The other issue with using static methods to implement fns is that fns are first class values and static methods are not. You cannot pass a static method as an argument, etc. There are some first class representations of static methods available reflection's Method and also indy's MethodHandles, but reflection is considered to be slow, and MethodHandles weren't available when clojure was first created. In either case both of those representations cannot be made to implement clojure's function interface IFn, so a significant amount of work arould be required to make them work(likely re-working how clojure calls functions to use invoke dynamic).

In the general case, functions need to be able to close over values (instance fields) and need to have some first class representation (instances), so static methods are out.

But the clojure compiler does do some optimizations where it can generate a static method for a function, and turn a function call into a static method call in some cases. But it still generates the instance method version (which just calls the static method) because the compiler can't always tell what function is being invoked staticlly, so functions must all support the same generic calling convention (being an instance that implements IFn).

I've been working on an approach to https://clojure.atlassian.net/browse/CLJ-701 which I haven't published any patches for yet (it still doesn't work) which causes the compiler to more aggressively replace certain function definitions and calls with static methods, and that does completely get rid of generating a separate class for those functions, but it is extremely limited in scope, and only functions that are immediately invoked where they are defined and their definition doesn't escape.
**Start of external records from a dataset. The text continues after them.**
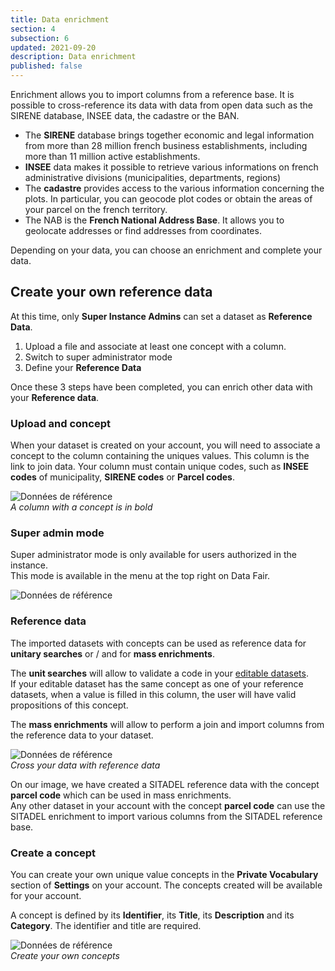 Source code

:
 ```yaml
---
title: Data enrichment
section: 4
subsection: 6
updated: 2021-09-20
description: Data enrichment
published: false
---
```



Enrichment allows you to import columns from a reference base. It is possible to cross-reference its data with data from open data such as the SIRENE database, INSEE data, the cadastre or the BAN.


* The **SIRENE** database brings together economic and legal information from more than 28 million french business establishments, including more than 11 million active establishments.
* **INSEE** data makes it possible to retrieve various informations on french administrative divisions (municipalities, departments, regions)
* The **cadastre** provides access to the various information concerning the plots. In particular, you can geocode plot codes or obtain the areas of your parcel on the french territory.
* The NAB is the **French National Address Base**. It allows you to geolocate addresses or find addresses from coordinates.


Depending on your data, you can choose an enrichment and complete your data.

## Create your own reference data

At this time, only **Super Instance Admins** can set a dataset as **Reference Data**.

1. Upload a file and associate at least one concept with a column.
2. Switch to super administrator mode
3. Define your **Reference Data**

Once these 3 steps have been completed, you can enrich other data with your **Reference data**.

### Upload and concept

When your dataset is created on your account, you will need to associate a concept to the column containing the uniques values. This column is the link to join data. Your column must contain unique codes, such as **INSEE codes** of municipality, **SIRENE codes** or **Parcel codes**.  

![Données de référence](./images/user-guide-backoffice/enrichment-concept.jpg)  
*A column with a concept is in bold*

### Super admin mode

Super administrator mode is only available for users authorized in the instance.  
This mode is available in the menu at the top right on Data Fair.

![Données de référence](./images/user-guide-backoffice/enrichment-superadmin.jpg)


### Reference data

The imported datasets with concepts can be used as reference data for **unitary searches** or / and for **mass enrichments**.  

The **unit searches** will allow to validate a code in your [editable datasets](./user-guide-backoffice/import-dataset).  
If your editable dataset has the same concept as one of your reference datasets, when a value is filled in this column, the user will have valid propositions of this concept.


The **mass enrichments** will allow to perform a join and import columns from the reference data to your dataset.

![Données de référence](./images/user-guide-backoffice/enrichment-master-data.jpg)  
*Cross your data with reference data*

On our image, we have created a SITADEL reference data with the concept **parcel code** which can be used in mass enrichments.  
Any other dataset in your account with the concept **parcel code** can use the SITADEL enrichment to import various columns from the SITADEL reference base.


### Create a concept


You can create your own unique value concepts in the **Private Vocabulary** section of **Settings** on your account. The concepts created will be available for your account.

A concept is defined by its **Identifier**, its **Title**, its **Description** and its **Category**. The identifier and title are required.

![Données de référence](./images/user-guide-backoffice/enrichment-vocabulaire.jpg)  
*Create your own concepts*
This wouldn't cover top level defs, because a def makes the value of the function global, sort of the definition of escaping.

Thank you for the info!
0 votes

I think one issue is that when hot-loading, you want to be able to reload or load one function at a time, but in Java, you cannot add or update a method on an existing class, but you can do so at the class level, so by having one class per function we can load and reload one function at a time, and not just one namespace at a time.

Now, I also remember reading that to some extent, it's how it was made, and it evolved from there. I think maybe there would be other ways to do it now, possibly using invoked dynamic and method handles, though this is beyond my understanding, but if newer JDK offer that option now, so much would need to be rewritten to change it, that it's not realistic.

That's what I know, but I can't confirm this.

0 votes

I am curious as to what concrete side effect of 'too many class files' you are seeing? Larger jars, long require times, etc?

Which aspect of the large number of class files are you seeking to optimize?

How many class files are too many?

I'm trying to generate the WASM code from JVM bytecode. So I need .class files to convert. The thing is, every function creates its class(es), and the result is a huge number of files (1k+, it changes based on the project size), so this becomes time-consuming that's why I tried to understand the reason behind generating classes for each function.